I know that my two book-length posts on OpenSUSE Tumbleweed didn’t get much of a reception here, but just in case anyone out there (or out on the web) sees this…
OpenSUSE is kind of unusual in that it does not come with DKMS (dynamic kernel module support) out of the box. DKMS allows Linux to automatically rebuild any out of tree kernel modules whenever a new kernel is installed. Things like the proprietary nVidia driver, the Veeam snap module, the Virtualbox driver, and the drivers for my laptop’s keyboard backlight, all use DKMS.
Why SUSE persists in not using DKMS, I do not know. I looked it up, and it’s been 19 years since it was first introduced, so it is not an issue of it having not landed yet, I think.
Fortunately, the Tumbleweed repo has DKMS in it (the Leap versions apparently have to get it from a third-party repo), so I installed it some time ago. Still, when the kernel updated the other day, it booted up and my keyboard backlight was off.
I wrestled with that for a long old time… and finally I did something that got it to work. I don’t know what it was, but it worked. I took a Timeshift snapshot.
The next day, I was considering what I had learned about the issue, thinking about the next kernel update and the breakage I would likely see again. I had my snapshot, so I was going to go back to the pre-updated state and see if I could narrow down the issue a bit more… but first, some additional reading on the topic. I searched for DKMS-related info (I knew it had something to do with that), and I saw the instructions for installing DKMS on OpenSUSE. No need for that, I thought… I already did.
But then I saw the next step in the how-to. “Go to the command line and enter ‘sudo systemctl enable dkms'”.
Seriously?
The DKMS package installs the DKMS service in a disabled state? It is already disabled by default by virtue of not being there!
It never occurred to me. I regularly check the status of various services (daemons) at various times, but I had missed this one. In my mind, installing it meant it was enabled and running.
I rolled back to the old snapshot from before the kernel update, enabled DKMS, then let the updates roll in once again. On reboot, everything worked fine.

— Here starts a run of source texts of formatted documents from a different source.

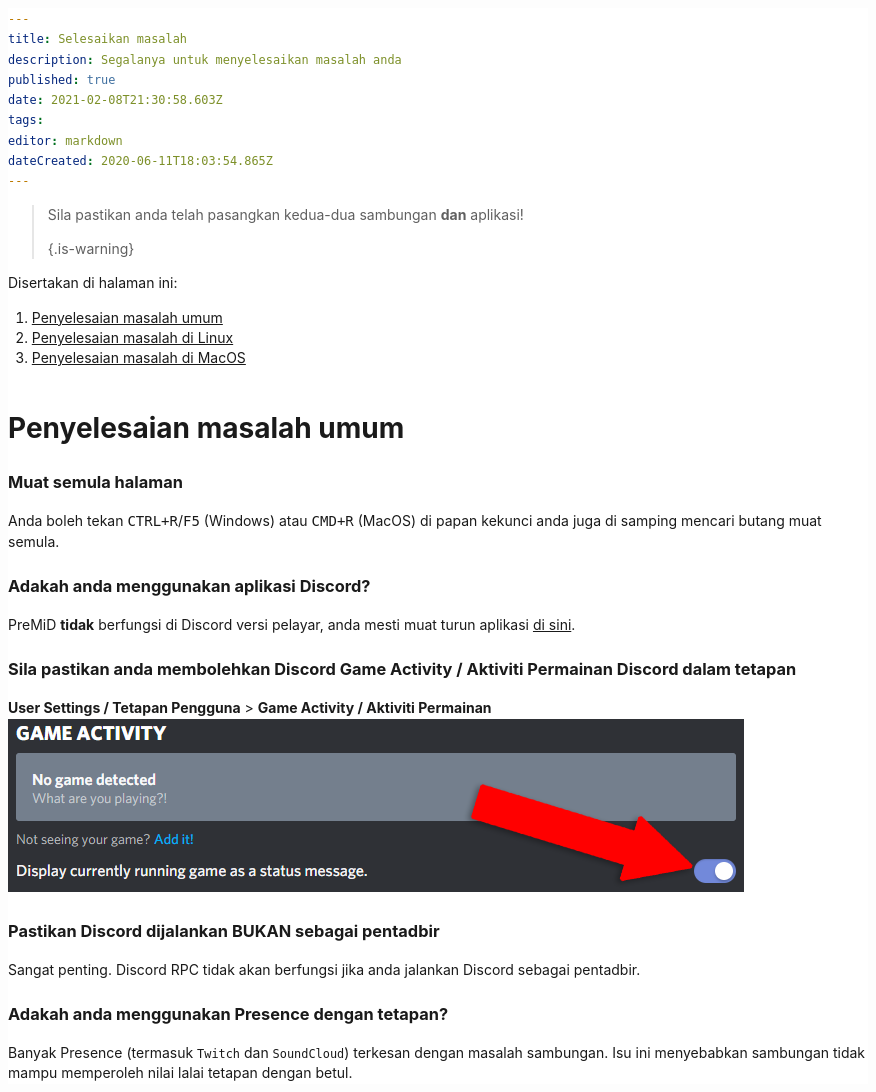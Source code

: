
 ```yaml
---
title: Selesaikan masalah
description: Segalanya untuk menyelesaikan masalah anda
published: true
date: 2021-02-08T21:30:58.603Z
tags:
editor: markdown
dateCreated: 2020-06-11T18:03:54.865Z
---
```


> Sila pastikan anda telah pasangkan kedua-dua sambungan **dan** aplikasi! 
> 
> {.is-warning}

Disertakan di halaman ini:
1. [Penyelesaian masalah umum](https://docs.premid.app/troubleshooting#general)
2. [Penyelesaian masalah di Linux](https://docs.premid.app/troubleshooting#linux)
3. [Penyelesaian masalah di MacOS](https://docs.premid.app/troubleshooting#macos)

<a name="general"></a>

# Penyelesaian masalah umum
### Muat semula halaman
Anda boleh tekan <kbd>CTRL+R</kbd>/<kbd>F5</kbd> (Windows) atau <kbd>CMD+R</kbd> (MacOS) di papan kekunci anda juga di samping mencari butang muat semula.

### Adakah anda menggunakan aplikasi Discord?
PreMiD **tidak** berfungsi di Discord versi pelayar, anda mesti muat turun aplikasi [di sini](https://discord.com/download).

### Sila pastikan anda membolehkan Discord Game Activity / Aktiviti Permainan Discord dalam tetapan
**User Settings / Tetapan Pengguna** > **Game Activity / Aktiviti Permainan** ![gameactivity_edited.png](/gameactivity_edited.png)

### Pastikan Discord dijalankan BUKAN sebagai pentadbir
Sangat penting. Discord RPC tidak akan berfungsi jika anda jalankan Discord sebagai pentadbir.

### Adakah anda menggunakan Presence dengan tetapan?
Banyak Presence (termasuk `Twitch` dan `SoundCloud`) terkesan dengan masalah sambungan. Isu ini menyebabkan sambungan tidak mampu memperoleh nilai lalai tetapan dengan betul.
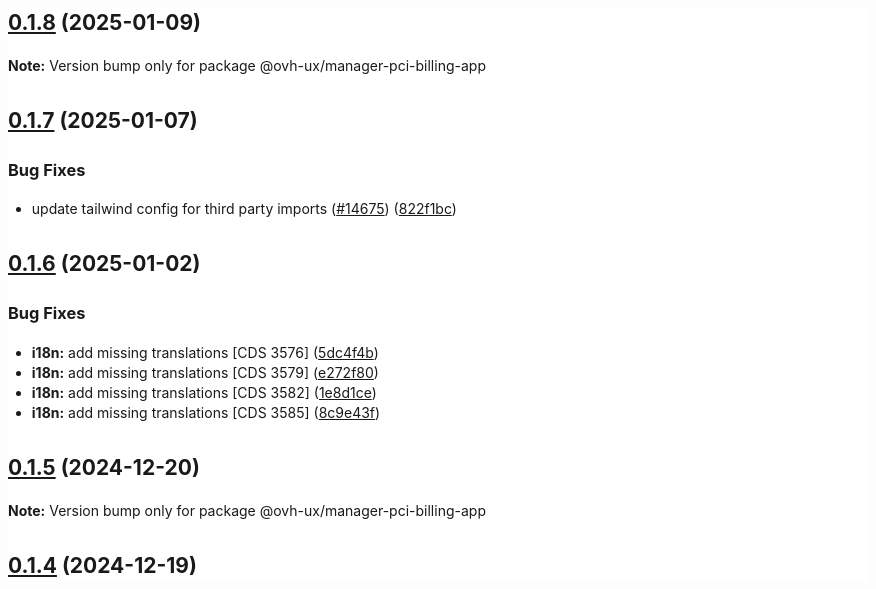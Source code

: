 
## [0.1.8](https://github.com/ovh/manager/compare/@ovh-ux/manager-pci-billing-app@0.1.7...@ovh-ux/manager-pci-billing-app@0.1.8) (2025-01-09)

**Note:** Version bump only for package @ovh-ux/manager-pci-billing-app





## [0.1.7](https://github.com/ovh/manager/compare/@ovh-ux/manager-pci-billing-app@0.1.6...@ovh-ux/manager-pci-billing-app@0.1.7) (2025-01-07)


### Bug Fixes

* update tailwind config for third party imports ([#14675](https://github.com/ovh/manager/issues/14675)) ([822f1bc](https://github.com/ovh/manager/commit/822f1bcb7c46a4d6b77050f8ee8fb58150a51fd3))





## [0.1.6](https://github.com/ovh/manager/compare/@ovh-ux/manager-pci-billing-app@0.1.5...@ovh-ux/manager-pci-billing-app@0.1.6) (2025-01-02)


### Bug Fixes

* **i18n:** add missing translations [CDS 3576] ([5dc4f4b](https://github.com/ovh/manager/commit/5dc4f4b77dc3023494a2cbde7ed548c7fad953b7))
* **i18n:** add missing translations [CDS 3579] ([e272f80](https://github.com/ovh/manager/commit/e272f804a6745ed1a08ceb1e6b6131bc236e7689))
* **i18n:** add missing translations [CDS 3582] ([1e8d1ce](https://github.com/ovh/manager/commit/1e8d1ce11f72a617329bab92b3188a5a9eea658f))
* **i18n:** add missing translations [CDS 3585] ([8c9e43f](https://github.com/ovh/manager/commit/8c9e43fd721bcc928b74ba6369002ae0be1d7acb))





## [0.1.5](https://github.com/ovh/manager/compare/@ovh-ux/manager-pci-billing-app@0.1.4...@ovh-ux/manager-pci-billing-app@0.1.5) (2024-12-20)

**Note:** Version bump only for package @ovh-ux/manager-pci-billing-app





## [0.1.4](https://github.com/ovh/manager/compare/@ovh-ux/manager-pci-billing-app@0.1.3...@ovh-ux/manager-pci-billing-app@0.1.4) (2024-12-19)
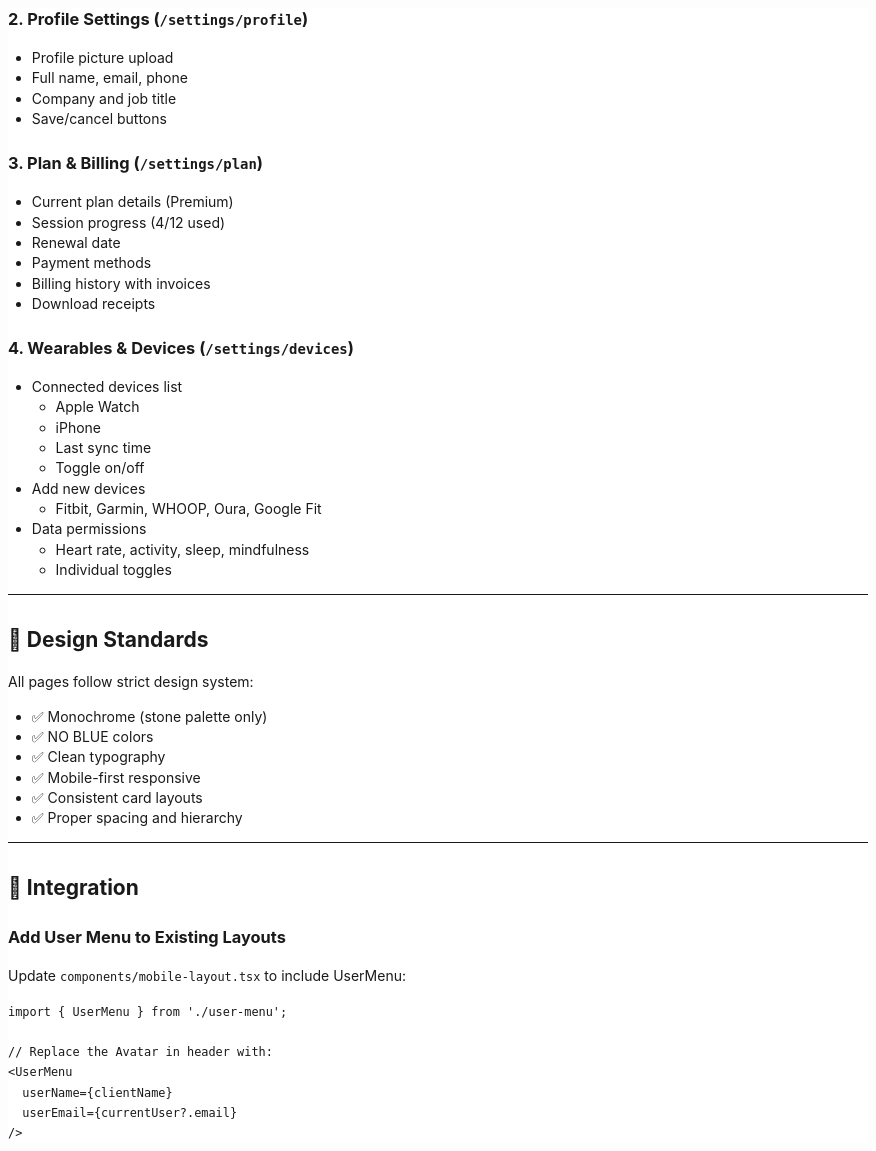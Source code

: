 ### 2. Profile Settings (`/settings/profile`)
- Profile picture upload
- Full name, email, phone
- Company and job title
- Save/cancel buttons

### 3. Plan & Billing (`/settings/plan`)
- Current plan details (Premium)
- Session progress (4/12 used)
- Renewal date
- Payment methods
- Billing history with invoices
- Download receipts

### 4. Wearables & Devices (`/settings/devices`)
- Connected devices list
  - Apple Watch
  - iPhone
  - Last sync time
  - Toggle on/off
- Add new devices
  - Fitbit, Garmin, WHOOP, Oura, Google Fit
- Data permissions
  - Heart rate, activity, sleep, mindfulness
  - Individual toggles

---

## 🎨 Design Standards

All pages follow strict design system:
- ✅ Monochrome (stone palette only)
- ✅ NO BLUE colors
- ✅ Clean typography
- ✅ Mobile-first responsive
- ✅ Consistent card layouts
- ✅ Proper spacing and hierarchy

---

## 🔧 Integration

### Add User Menu to Existing Layouts

Update `components/mobile-layout.tsx` to include UserMenu:

```tsx
import { UserMenu } from './user-menu';

// Replace the Avatar in header with:
<UserMenu 
  userName={clientName}
  userEmail={currentUser?.email}
/>
```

I spent a lot of hours of frustration trying to figure out why it was not working. Now, admitted, if my Linux knowledge was a bit greater, I may have been able to figure it all out sooner (or get it working without DKMS), but being stumped and working through it is one way to learn.
Dell XPS 13/9310, i5-1135G7/16GB, KDE Neon
XPG Xenia 15, i7-9750H/16GB & GTX1660ti, KDE Neon
Acer Swift Go 14, i5-1335U/16GB, KDE Neon (and Win 11 for maintenance)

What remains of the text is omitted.